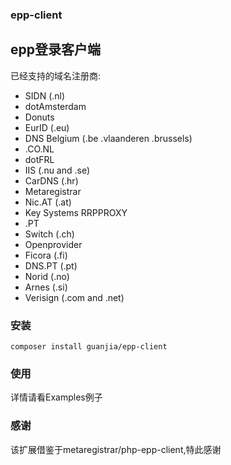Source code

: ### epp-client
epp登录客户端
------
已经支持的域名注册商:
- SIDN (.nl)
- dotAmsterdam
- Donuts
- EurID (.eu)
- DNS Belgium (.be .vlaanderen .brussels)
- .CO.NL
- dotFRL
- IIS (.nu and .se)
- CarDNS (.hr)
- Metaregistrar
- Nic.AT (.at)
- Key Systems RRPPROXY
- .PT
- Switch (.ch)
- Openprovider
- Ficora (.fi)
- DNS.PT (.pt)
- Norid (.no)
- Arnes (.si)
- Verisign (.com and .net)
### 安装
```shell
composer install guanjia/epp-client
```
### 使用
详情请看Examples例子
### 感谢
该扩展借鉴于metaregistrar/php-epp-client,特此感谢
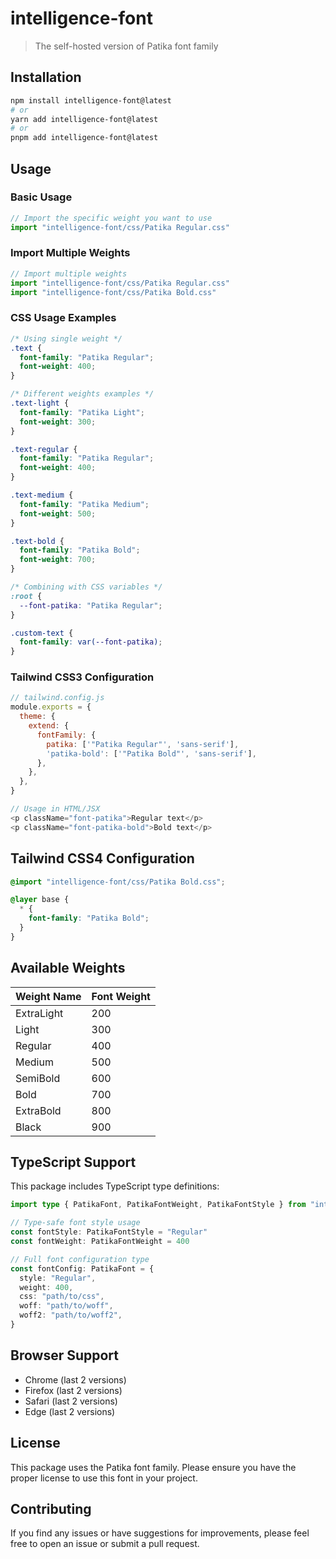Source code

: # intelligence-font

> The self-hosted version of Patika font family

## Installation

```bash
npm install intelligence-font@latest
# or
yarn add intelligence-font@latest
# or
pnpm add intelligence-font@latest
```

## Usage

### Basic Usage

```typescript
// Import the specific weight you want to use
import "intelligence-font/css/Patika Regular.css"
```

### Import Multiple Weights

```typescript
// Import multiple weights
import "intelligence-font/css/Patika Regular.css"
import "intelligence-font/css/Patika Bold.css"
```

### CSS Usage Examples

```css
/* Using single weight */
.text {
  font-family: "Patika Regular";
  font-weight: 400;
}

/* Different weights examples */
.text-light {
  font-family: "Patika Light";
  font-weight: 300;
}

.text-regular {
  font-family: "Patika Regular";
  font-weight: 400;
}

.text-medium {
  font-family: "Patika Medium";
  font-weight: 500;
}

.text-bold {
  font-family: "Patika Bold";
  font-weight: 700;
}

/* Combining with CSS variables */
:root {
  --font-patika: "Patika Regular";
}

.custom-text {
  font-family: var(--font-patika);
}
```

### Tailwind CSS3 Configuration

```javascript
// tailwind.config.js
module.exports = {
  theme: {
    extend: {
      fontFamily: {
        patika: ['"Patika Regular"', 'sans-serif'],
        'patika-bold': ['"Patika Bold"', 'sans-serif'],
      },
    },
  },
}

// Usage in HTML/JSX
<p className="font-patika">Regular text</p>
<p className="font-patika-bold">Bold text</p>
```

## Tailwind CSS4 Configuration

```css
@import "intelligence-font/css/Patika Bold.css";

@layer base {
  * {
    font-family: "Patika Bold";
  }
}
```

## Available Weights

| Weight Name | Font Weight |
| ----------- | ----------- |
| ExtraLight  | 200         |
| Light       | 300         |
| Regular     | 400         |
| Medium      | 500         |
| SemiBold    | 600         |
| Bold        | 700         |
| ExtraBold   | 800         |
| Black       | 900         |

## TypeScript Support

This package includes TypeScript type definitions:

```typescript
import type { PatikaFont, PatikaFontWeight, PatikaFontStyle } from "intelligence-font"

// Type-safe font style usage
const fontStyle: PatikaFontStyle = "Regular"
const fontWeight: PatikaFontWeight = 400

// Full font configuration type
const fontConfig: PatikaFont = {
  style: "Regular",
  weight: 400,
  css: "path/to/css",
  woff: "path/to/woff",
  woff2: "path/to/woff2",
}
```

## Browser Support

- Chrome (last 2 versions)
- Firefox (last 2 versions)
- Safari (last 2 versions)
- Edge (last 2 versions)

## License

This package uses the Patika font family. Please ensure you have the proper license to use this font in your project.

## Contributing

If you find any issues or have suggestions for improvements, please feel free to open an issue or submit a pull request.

============================================================

■ **Problem to work on**
Leave the pictures out, and restate exactly the lines from the start of the records through the one that contains "- Norid (.no)".

■ **Response area**
Source code

: ### epp-client
epp登录客户端
------
已经支持的域名注册商:
- SIDN (.nl)
- dotAmsterdam
- Donuts
- EurID (.eu)
- DNS Belgium (.be .vlaanderen .brussels)
- .CO.NL
- dotFRL
- IIS (.nu and .se)
- CarDNS (.hr)
- Metaregistrar
- Nic.AT (.at)
- Key Systems RRPPROXY
- .PT
- Switch (.ch)
- Openprovider
- Ficora (.fi)
- DNS.PT (.pt)
- Norid (.no)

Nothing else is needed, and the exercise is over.